Wild weather to hit Asia

The weather is preparing to go wild in Asia this year and will wreak havoc and death scientists are predicting.
An El Niño, a splurge of warm water in the Pacific Ocean, is coming, they warn.
It will unleash floods in the Americas, while South-East Asia and Australia face drought.
"The tropical climate system is primed for a big El Niño," says Axel Timmermann of the University of Hawaii in Honolulu (see diagram).
An El Niño begins when warm water near Indonesia spreads eastwards and rises to the surface of the Pacific. The warm water carries rain with it, so El Niño takes rain from Asia and Australia and dumps it on the Americas.
The effects can be deadly. A big El Niño in 1997-98 killed 20,000 people and caused almost $97 billion of damage, reports the New Scientist.
Media across Asia reported last week, that  governments are scrambling to head off the potential impact of a weather phenomenon that in the past has driven food prices to levels that sparked social unrest.

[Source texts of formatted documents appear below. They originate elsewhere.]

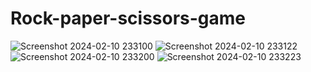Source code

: # Rock-paper-scissors-game

![Screenshot 2024-02-10 233100](https://github.com/SakshiNagare2004/Rock-paper-scissors-game/assets/144937900/ae40fccf-036e-491a-8d76-fe376f577b28)
![Screenshot 2024-02-10 233122](https://github.com/SakshiNagare2004/Rock-paper-scissors-game/assets/144937900/c2f46273-535b-4480-b780-ec52f001d1d5)
![Screenshot 2024-02-10 233200](https://github.com/SakshiNagare2004/Rock-paper-scissors-game/assets/144937900/31c82da5-169c-46ee-821b-5f9e87ee97c3)
![Screenshot 2024-02-10 233223](https://github.com/SakshiNagare2004/Rock-paper-scissors-game/assets/144937900/911e35db-c5e2-40be-96f5-9b19dd9b500c)
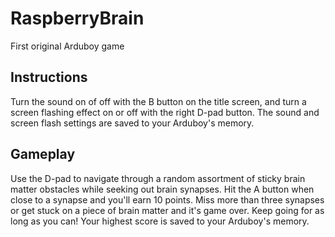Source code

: # RaspberryBrain
First original Arduboy game

## Instructions
Turn the sound on of off with the B button on the title screen, and turn a screen flashing effect on or off with the right D-pad button.
The sound and screen flash settings are saved to your Arduboy's memory.
## Gameplay
Use the D-pad to navigate through a random assortment of sticky brain matter obstacles while seeking out brain synapses. Hit the A button when close to a synapse and you'll earn 10 points. Miss more than three synapses or get stuck on a piece of brain matter and it's game over.
Keep going for as long as you can! Your highest score is saved to your Arduboy's memory.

With lessons learned, Indonesia's government is handing out calendars to farmers setting out early planting dates. Malaysia and the Philippines are working to manage water supplies and India has bolstered its food stockpiles.
They are aiming to reduce the impact of the so-called El Nino, a weather pattern that can bring drought to Australia, Southeast Asia and India.
Drought linked to a 2007 El Nino sparked a surge in food prices, including a trebling in the cost of rice to a record over $1,000 a metric ton in 2008 that sparked riots in countries as far afield as Egypt, Cameroon and Haiti. The last El Nino in 2009 brought the worst drought in nearly four decades to India, cutting rice output in the world's number two producer by 10 million tonnes and boosting global sugar prices to the highest in nearly 30 years.
A majority of weather forecasting models indicate an El Nino is likely to develop around the middle of the year, according to the U.N. weather agency.
"Traditionally, the countries that are affected most are Indonesia and the Philippines," said David Dawes, a senior economist at the U.N.'s Food and Agriculture Organisation in Bangkok.
"Certainly for rice because of a combination of two things: it's their production most likely to be affected, and they’re importers so would have to go onto a world market with potentially rising prices."
A dry spell has already hit the Cagayan Valley in the northern Philippines, the agriculture ministry said, with major dams at critical levels in what is one of the biggest rice-producing regions.
The government said it has begun cloud seeding and the release of drought tolerant varieties of rice.
"We are putting in place policy initiatives, water management and conservation measures, as well as modern and innovative farming and fishery technologies to somehow soften the effects of this dry weather," Agriculture Secretary Proceso Alcala said.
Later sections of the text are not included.